### [DIRECTIONS FOR THIS TASK]
What is needed here is an exact transcription of the entries that follow.

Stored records
○ ○ ○ ○ ○
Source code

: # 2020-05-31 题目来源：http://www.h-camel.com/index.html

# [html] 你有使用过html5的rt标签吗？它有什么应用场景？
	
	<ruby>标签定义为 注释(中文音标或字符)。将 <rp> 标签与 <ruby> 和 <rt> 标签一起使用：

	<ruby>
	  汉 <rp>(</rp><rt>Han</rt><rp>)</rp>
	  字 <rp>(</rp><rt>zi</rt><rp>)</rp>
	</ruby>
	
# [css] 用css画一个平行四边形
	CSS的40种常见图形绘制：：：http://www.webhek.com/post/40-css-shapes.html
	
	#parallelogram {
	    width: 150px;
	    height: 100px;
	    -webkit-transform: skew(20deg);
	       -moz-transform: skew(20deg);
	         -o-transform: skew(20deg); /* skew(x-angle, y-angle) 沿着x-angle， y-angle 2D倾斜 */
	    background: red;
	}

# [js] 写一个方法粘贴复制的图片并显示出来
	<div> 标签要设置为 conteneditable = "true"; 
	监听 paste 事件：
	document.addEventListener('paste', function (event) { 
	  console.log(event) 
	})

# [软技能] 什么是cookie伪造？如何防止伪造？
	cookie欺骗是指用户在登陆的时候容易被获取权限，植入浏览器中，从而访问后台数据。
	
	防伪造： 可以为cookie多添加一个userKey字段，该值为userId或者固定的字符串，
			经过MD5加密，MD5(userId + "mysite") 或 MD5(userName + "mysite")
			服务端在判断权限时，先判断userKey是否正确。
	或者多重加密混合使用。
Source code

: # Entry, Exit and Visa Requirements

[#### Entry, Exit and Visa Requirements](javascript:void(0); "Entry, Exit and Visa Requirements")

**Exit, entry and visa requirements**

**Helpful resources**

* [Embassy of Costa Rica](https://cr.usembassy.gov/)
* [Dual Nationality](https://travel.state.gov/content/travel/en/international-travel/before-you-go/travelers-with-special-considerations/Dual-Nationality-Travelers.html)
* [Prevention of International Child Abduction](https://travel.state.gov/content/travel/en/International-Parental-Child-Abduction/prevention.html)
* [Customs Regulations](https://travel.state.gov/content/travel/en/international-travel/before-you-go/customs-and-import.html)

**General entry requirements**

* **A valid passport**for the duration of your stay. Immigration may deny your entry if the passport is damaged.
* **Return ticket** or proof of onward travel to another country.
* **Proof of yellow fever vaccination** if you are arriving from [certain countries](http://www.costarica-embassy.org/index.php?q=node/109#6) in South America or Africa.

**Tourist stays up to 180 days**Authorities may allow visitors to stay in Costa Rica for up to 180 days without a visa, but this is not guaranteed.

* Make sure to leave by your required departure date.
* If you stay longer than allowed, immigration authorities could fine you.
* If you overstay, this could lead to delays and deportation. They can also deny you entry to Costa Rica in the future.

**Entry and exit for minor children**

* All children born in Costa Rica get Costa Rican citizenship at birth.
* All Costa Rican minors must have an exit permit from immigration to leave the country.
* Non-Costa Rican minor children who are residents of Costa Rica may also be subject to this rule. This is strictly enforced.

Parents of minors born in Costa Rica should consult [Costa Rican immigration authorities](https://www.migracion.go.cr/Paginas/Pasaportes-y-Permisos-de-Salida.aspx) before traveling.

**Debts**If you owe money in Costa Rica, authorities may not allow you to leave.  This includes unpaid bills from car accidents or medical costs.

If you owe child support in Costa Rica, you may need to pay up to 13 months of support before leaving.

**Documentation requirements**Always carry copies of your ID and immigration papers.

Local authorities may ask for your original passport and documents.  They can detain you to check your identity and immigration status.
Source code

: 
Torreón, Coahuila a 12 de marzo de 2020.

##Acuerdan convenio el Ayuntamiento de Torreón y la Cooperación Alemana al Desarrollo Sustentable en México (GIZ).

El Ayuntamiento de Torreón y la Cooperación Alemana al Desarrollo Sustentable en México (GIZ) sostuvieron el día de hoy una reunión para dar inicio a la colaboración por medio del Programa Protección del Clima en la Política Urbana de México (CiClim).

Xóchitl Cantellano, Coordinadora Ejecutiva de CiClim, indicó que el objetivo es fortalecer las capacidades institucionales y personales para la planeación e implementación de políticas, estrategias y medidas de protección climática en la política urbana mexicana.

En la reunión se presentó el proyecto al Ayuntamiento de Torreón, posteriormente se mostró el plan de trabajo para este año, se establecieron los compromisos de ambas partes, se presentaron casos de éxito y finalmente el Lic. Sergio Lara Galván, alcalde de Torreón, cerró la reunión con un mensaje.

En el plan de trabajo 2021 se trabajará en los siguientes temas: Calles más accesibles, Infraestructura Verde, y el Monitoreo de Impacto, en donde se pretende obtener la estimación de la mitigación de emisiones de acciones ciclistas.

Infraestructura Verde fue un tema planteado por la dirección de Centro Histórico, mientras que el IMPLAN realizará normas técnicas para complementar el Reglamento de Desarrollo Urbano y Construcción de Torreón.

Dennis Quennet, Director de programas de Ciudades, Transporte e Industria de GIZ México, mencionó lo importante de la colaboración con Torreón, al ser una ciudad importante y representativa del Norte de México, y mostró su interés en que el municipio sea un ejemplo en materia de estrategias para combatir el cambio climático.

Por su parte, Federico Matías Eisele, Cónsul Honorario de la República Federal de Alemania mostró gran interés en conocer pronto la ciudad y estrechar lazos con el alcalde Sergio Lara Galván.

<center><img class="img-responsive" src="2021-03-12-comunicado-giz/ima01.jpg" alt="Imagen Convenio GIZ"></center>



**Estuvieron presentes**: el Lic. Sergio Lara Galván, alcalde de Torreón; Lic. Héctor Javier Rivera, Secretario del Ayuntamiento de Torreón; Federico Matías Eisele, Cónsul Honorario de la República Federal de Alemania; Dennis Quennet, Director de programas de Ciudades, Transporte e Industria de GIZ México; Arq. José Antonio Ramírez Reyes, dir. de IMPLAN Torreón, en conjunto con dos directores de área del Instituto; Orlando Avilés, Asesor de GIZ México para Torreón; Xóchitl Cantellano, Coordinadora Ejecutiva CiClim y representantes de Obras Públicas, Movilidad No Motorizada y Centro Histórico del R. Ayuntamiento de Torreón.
○ ○ ○ ○ ○
### [COMPLETED EXERCISE]
Source code

: # 2020-05-31 题目来源：http://www.h-camel.com/index.html

# [html] 你有使用过html5的rt标签吗？它有什么应用场景？
	
	<ruby>标签定义为 注释(中文音标或字符)。将 <rp> 标签与 <ruby> 和 <rt> 标签一起使用：

	<ruby>
	  汉 <rp>(</rp><rt>Han</rt><rp>)</rp>
	  字 <rp>(</rp><rt>zi</rt><rp>)</rp>
	</ruby>
	
# [css] 用css画一个平行四边形
	CSS的40种常见图形绘制：：：http://www.webhek.com/post/40-css-shapes.html
	
	#parallelogram {
	    width: 150px;
	    height: 100px;
	    -webkit-transform: skew(20deg);
	       -moz-transform: skew(20deg);
	         -o-transform: skew(20deg); /* skew(x-angle, y-angle) 沿着x-angle， y-angle 2D倾斜 */
	    background: red;
	}

# [js] 写一个方法粘贴复制的图片并显示出来
	<div> 标签要设置为 conteneditable = "true"; 
	监听 paste 事件：
	document.addEventListener('paste', function (event) { 
	  console.log(event) 
	})

# [软技能] 什么是cookie伪造？如何防止伪造？
	cookie欺骗是指用户在登陆的时候容易被获取权限，植入浏览器中，从而访问后台数据。
	
	防伪造： 可以为cookie多添加一个userKey字段，该值为userId或者固定的字符串，
			经过MD5加密，MD5(userId + "mysite") 或 MD5(userName + "mysite")
			服务端在判断权限时，先判断userKey是否正确。
	或者多重加密混合使用。
Source code

: # Entry, Exit and Visa Requirements

[#### Entry, Exit and Visa Requirements](javascript:void(0); "Entry, Exit and Visa Requirements")

**Exit, entry and visa requirements**

**Helpful resources**

* [Embassy of Costa Rica](https://cr.usembassy.gov/)
* [Dual Nationality](https://travel.state.gov/content/travel/en/international-travel/before-you-go/travelers-with-special-considerations/Dual-Nationality-Travelers.html)
* [Prevention of International Child Abduction](https://travel.state.gov/content/travel/en/International-Parental-Child-Abduction/prevention.html)
* [Customs Regulations](https://travel.state.gov/content/travel/en/international-travel/before-you-go/customs-and-import.html)

**General entry requirements**

* **A valid passport**for the duration of your stay. Immigration may deny your entry if the passport is damaged.
* **Return ticket** or proof of onward travel to another country.
* **Proof of yellow fever vaccination** if you are arriving from [certain countries](http://www.costarica-embassy.org/index.php?q=node/109#6) in South America or Africa.

**Tourist stays up to 180 days**Authorities may allow visitors to stay in Costa Rica for up to 180 days without a visa, but this is not guaranteed.

* Make sure to leave by your required departure date.
* If you stay longer than allowed, immigration authorities could fine you.
* If you overstay, this could lead to delays and deportation. They can also deny you entry to Costa Rica in the future.

**Entry and exit for minor children**

* All children born in Costa Rica get Costa Rican citizenship at birth.
* All Costa Rican minors must have an exit permit from immigration to leave the country.
* Non-Costa Rican minor children who are residents of Costa Rica may also be subject to this rule. This is strictly enforced.

Parents of minors born in Costa Rica should consult [Costa Rican immigration authorities](https://www.migracion.go.cr/Paginas/Pasaportes-y-Permisos-de-Salida.aspx) before traveling.

**Debts**If you owe money in Costa Rica, authorities may not allow you to leave.  This includes unpaid bills from car accidents or medical costs.

If you owe child support in Costa Rica, you may need to pay up to 13 months of support before leaving.

**Documentation requirements**Always carry copies of your ID and immigration papers.

Local authorities may ask for your original passport and documents.  They can detain you to check your identity and immigration status.
Source code

: 
Torreón, Coahuila a 12 de marzo de 2020.

##Acuerdan convenio el Ayuntamiento de Torreón y la Cooperación Alemana al Desarrollo Sustentable en México (GIZ).

El Ayuntamiento de Torreón y la Cooperación Alemana al Desarrollo Sustentable en México (GIZ) sostuvieron el día de hoy una reunión para dar inicio a la colaboración por medio del Programa Protección del Clima en la Política Urbana de México (CiClim).

Xóchitl Cantellano, Coordinadora Ejecutiva de CiClim, indicó que el objetivo es fortalecer las capacidades institucionales y personales para la planeación e implementación de políticas, estrategias y medidas de protección climática en la política urbana mexicana.

En la reunión se presentó el proyecto al Ayuntamiento de Torreón, posteriormente se mostró el plan de trabajo para este año, se establecieron los compromisos de ambas partes, se presentaron casos de éxito y finalmente el Lic. Sergio Lara Galván, alcalde de Torreón, cerró la reunión con un mensaje.

En el plan de trabajo 2021 se trabajará en los siguientes temas: Calles más accesibles, Infraestructura Verde, y el Monitoreo de Impacto, en donde se pretende obtener la estimación de la mitigación de emisiones de acciones ciclistas.

Infraestructura Verde fue un tema planteado por la dirección de Centro Histórico, mientras que el IMPLAN realizará normas técnicas para complementar el Reglamento de Desarrollo Urbano y Construcción de Torreón.

Dennis Quennet, Director de programas de Ciudades, Transporte e Industria de GIZ México, mencionó lo importante de la colaboración con Torreón, al ser una ciudad importante y representativa del Norte de México, y mostró su interés en que el municipio sea un ejemplo en materia de estrategias para combatir el cambio climático.

Por su parte, Federico Matías Eisele, Cónsul Honorario de la República Federal de Alemania mostró gran interés en conocer pronto la ciudad y estrechar lazos con el alcalde Sergio Lara Galván.

<center><img class="img-responsive" src="2021-03-12-comunicado-giz/ima01.jpg" alt="Imagen Convenio GIZ"></center>



**Estuvieron presentes**: el Lic. Sergio Lara Galván, alcalde de Torreón; Lic. Héctor Javier Rivera, Secretario del Ayuntamiento de Torreón; Federico Matías Eisele, Cónsul Honorario de la República Federal de Alemania; Dennis Quennet, Director de programas de Ciudades, Transporte e Industria de GIZ México; Arq. José Antonio Ramírez Reyes, dir. de IMPLAN Torreón, en conjunto con dos directores de área del Instituto; Orlando Avilés, Asesor de GIZ México para Torreón; Xóchitl Cantellano, Coordinadora Ejecutiva CiClim y representantes de Obras Públicas, Movilidad No Motorizada y Centro Histórico del R. Ayuntamiento de Torreón.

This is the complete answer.